For an effective immune response against many viral infections, antigen-presenting cells such as dendritic cells and macrophages must expose a concerted repertoire of receptors that alert T and NK cells for their efficient activation. In this context, distortion of the surface receptor content is a maneuver widely adopted by numerous viruses to elude the immune system and secure an optimal milieu for their replication and dissemination. In this study we show that several cell-surface molecules of the SLAM family, which operate as co-signalling molecules triggering distinct signal-transduction networks in T, NK and antigen-presenting cells, are targeted by MCMV. Notably, CD48, CD84, CD229 and Ly108 get differentially restricted from the cell surface within the window of time it takes for the virus to complete its life cycle and produce productive progeny. Hence, the fact that CMV might have an active interest in interrupting SLAM interactions through the downregulation of the specific receptors/ligands in the infected cell indicates that, at least for the four SLAM members analyzed in our study, engagement of the corresponding receptors/counter receptors should exert prevailing activating signals in key immune cells during infection.

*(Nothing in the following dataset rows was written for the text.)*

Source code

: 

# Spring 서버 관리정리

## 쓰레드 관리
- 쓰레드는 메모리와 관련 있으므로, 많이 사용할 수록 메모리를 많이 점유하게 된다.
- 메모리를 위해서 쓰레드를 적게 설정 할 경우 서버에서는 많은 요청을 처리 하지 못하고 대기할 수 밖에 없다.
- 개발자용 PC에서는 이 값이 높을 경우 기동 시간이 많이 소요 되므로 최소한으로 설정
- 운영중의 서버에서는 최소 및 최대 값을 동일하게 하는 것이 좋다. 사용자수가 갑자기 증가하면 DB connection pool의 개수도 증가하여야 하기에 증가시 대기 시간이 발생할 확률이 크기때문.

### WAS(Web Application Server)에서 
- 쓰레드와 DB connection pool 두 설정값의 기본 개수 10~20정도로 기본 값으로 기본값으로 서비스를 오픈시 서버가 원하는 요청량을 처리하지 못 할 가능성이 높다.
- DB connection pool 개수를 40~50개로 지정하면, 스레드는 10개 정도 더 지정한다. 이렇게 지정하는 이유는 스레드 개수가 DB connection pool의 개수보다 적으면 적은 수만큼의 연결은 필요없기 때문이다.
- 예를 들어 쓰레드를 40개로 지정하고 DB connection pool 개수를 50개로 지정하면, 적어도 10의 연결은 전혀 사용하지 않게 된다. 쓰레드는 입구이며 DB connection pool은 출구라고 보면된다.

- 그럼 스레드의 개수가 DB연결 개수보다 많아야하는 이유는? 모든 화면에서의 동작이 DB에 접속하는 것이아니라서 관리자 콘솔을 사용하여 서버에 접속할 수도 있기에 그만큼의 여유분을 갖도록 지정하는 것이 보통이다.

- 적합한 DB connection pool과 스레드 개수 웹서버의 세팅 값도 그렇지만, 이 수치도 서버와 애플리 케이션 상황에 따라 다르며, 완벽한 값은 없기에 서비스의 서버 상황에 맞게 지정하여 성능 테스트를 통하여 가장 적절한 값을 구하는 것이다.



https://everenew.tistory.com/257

In this study, we decided to further explore in more detail the loss of CD48-surface expression after MCMV infection. CD48, a GPI-anchored molecule with broad expression in hematopoietic cells, is a SLAM receptor not involved in the homophilic interactions distinctive of this family, its natural ligand being CD244 [17]. Accordingly, reduction of CD48 from the surface of MCMV-infected macrophages leads to a drastic decrease in CD244 binding compared to that observed in mock-infected cells. By screening a battery of MCMV deletion mutants, we identified m154 as the viral downregulator of CD48. Thus, deletion of both the complete m154 sequence or of an internal part of this viral gene from the MCMV genome is sufficient for restoring the surface levels of CD48 back to those found in non-infected cells. Moreover, m154 ectopically expressed within the MCMV genome leads to a significant decrease of CD48 on the surface of the infected macrophage. The m154 ORF encodes a type I transmembrane protein containing a remarkable mucin-type extracellular region. By generating a specific mAb (m154.4.113) against the cytoplasmic tail of this protein, we found that m154 expression is initiated in the early phase of infection and continues throughout the infection cycle, a time frame that is concomitant with the progressive downregulation of CD48 in the infected macrophage. In addition, we show that this viral protein preferentially localizes on the surface of the infected cell.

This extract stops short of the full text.